Repeat exactly, and only, the lines of the entries below from the one with "- 로그인 유지는 firebase가" through the one with "- 장바구니 페이지에서 구매할 수량 변경, 삭제 가능", both ends included.

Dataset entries
※
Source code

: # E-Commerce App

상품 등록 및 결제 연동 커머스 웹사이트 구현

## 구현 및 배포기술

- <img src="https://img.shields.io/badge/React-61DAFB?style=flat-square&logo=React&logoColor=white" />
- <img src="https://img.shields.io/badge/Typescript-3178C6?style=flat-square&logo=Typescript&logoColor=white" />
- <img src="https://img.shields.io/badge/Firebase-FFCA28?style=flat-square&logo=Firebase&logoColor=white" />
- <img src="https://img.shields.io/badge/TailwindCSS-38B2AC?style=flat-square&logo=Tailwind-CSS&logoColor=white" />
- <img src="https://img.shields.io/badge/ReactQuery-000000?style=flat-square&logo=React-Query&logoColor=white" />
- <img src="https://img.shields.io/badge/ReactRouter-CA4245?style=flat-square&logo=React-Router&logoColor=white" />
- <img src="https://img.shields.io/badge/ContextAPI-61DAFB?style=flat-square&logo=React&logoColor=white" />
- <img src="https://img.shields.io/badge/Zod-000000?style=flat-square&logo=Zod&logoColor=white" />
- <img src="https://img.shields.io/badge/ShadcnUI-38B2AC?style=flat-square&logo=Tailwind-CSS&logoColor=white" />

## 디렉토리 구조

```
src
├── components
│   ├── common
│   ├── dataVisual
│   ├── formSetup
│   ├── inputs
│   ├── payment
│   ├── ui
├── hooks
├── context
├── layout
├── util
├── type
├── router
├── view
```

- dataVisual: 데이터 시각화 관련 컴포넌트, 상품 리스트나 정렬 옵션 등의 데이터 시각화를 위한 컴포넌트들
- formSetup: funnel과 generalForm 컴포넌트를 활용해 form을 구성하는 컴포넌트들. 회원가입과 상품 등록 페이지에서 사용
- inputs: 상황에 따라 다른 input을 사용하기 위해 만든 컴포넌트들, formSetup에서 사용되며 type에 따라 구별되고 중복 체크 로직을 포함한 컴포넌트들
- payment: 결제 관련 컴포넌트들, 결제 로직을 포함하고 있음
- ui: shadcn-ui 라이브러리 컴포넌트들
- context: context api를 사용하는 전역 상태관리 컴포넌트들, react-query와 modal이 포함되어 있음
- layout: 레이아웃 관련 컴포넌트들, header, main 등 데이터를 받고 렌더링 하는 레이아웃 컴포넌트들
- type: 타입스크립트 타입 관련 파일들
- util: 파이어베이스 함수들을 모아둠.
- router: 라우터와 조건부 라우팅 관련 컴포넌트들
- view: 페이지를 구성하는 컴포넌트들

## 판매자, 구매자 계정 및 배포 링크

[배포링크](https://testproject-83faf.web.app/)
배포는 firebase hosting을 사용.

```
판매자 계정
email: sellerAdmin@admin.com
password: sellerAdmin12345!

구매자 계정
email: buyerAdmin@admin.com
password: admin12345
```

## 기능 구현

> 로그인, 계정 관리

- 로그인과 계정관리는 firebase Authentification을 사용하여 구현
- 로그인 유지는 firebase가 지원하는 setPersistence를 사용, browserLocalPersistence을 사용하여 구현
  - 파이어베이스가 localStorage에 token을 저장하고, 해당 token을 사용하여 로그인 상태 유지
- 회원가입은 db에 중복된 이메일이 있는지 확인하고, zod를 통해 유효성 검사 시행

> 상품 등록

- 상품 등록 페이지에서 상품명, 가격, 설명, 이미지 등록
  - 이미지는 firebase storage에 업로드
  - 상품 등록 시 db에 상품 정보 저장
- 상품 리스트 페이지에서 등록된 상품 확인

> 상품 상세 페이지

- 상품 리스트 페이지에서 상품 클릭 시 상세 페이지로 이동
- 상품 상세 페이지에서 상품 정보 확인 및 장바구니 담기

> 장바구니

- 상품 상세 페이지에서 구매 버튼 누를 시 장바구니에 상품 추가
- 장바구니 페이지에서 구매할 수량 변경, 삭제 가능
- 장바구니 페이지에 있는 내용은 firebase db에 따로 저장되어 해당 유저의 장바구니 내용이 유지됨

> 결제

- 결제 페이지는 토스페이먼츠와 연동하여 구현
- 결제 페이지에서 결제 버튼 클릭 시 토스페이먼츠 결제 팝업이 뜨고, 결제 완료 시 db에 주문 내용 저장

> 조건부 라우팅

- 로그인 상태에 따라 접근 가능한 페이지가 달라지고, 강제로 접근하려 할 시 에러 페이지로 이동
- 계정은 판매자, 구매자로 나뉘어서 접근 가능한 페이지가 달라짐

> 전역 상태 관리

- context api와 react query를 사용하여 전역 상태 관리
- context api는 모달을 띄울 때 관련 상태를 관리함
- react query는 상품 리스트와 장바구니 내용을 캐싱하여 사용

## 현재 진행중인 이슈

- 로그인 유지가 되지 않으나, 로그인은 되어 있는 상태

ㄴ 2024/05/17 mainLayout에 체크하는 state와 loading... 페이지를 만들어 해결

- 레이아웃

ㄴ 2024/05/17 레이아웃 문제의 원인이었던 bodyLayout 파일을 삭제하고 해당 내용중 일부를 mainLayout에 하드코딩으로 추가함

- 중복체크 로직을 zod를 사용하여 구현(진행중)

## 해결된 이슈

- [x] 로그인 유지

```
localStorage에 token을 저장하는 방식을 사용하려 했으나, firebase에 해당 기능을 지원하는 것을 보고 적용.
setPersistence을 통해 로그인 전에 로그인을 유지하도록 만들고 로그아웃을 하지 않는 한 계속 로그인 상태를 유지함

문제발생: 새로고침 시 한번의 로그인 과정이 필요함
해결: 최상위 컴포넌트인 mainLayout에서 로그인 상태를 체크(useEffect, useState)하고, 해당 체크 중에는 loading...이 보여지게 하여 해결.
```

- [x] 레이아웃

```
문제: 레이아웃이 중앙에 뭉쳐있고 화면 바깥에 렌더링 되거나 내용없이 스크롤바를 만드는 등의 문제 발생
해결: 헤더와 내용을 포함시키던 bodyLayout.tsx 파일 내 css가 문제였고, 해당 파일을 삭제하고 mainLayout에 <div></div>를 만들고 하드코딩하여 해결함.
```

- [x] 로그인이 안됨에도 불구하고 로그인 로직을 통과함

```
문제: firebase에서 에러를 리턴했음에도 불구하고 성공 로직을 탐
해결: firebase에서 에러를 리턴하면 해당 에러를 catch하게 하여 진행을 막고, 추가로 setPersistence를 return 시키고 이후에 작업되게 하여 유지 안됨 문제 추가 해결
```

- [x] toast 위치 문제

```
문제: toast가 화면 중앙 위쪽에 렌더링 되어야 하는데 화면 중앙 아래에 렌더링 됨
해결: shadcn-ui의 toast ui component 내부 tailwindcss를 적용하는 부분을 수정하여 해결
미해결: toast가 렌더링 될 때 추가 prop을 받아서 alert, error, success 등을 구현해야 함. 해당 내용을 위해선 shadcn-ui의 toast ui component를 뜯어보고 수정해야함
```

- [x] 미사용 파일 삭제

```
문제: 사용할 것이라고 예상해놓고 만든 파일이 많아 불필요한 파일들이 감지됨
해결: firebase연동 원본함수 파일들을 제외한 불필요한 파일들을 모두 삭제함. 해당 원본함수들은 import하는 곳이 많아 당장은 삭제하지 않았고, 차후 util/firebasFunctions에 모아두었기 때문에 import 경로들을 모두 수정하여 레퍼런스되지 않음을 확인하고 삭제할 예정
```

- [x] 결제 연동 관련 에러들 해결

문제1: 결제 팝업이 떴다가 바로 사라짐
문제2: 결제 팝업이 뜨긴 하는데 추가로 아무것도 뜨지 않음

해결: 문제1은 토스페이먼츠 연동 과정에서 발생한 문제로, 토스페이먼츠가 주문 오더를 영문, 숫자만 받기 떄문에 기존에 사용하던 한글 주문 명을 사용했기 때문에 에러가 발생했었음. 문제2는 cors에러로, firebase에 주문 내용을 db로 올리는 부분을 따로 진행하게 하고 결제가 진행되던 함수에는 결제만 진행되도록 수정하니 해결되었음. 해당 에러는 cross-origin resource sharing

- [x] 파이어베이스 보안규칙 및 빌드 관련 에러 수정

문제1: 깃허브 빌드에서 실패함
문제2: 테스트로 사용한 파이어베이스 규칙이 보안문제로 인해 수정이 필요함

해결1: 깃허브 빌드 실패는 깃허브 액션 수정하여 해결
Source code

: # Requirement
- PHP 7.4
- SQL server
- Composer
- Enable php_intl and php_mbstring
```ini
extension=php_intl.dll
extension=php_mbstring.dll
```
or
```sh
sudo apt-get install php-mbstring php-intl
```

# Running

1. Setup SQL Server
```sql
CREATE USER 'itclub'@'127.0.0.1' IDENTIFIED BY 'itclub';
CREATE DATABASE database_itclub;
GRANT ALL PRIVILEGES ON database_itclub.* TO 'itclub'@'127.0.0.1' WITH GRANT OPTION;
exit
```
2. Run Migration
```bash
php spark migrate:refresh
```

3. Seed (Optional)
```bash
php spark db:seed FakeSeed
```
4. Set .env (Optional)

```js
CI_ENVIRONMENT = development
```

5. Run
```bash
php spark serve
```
※
**THE COMPLETED TASK**
- 로그인 유지는 firebase가 지원하는 setPersistence를 사용, browserLocalPersistence을 사용하여 구현
  - 파이어베이스가 localStorage에 token을 저장하고, 해당 token을 사용하여 로그인 상태 유지
- 회원가입은 db에 중복된 이메일이 있는지 확인하고, zod를 통해 유효성 검사 시행

> 상품 등록

- 상품 등록 페이지에서 상품명, 가격, 설명, 이미지 등록
  - 이미지는 firebase storage에 업로드
  - 상품 등록 시 db에 상품 정보 저장
- 상품 리스트 페이지에서 등록된 상품 확인

> 상품 상세 페이지

- 상품 리스트 페이지에서 상품 클릭 시 상세 페이지로 이동
- 상품 상세 페이지에서 상품 정보 확인 및 장바구니 담기

> 장바구니

- 상품 상세 페이지에서 구매 버튼 누를 시 장바구니에 상품 추가
- 장바구니 페이지에서 구매할 수량 변경, 삭제 가능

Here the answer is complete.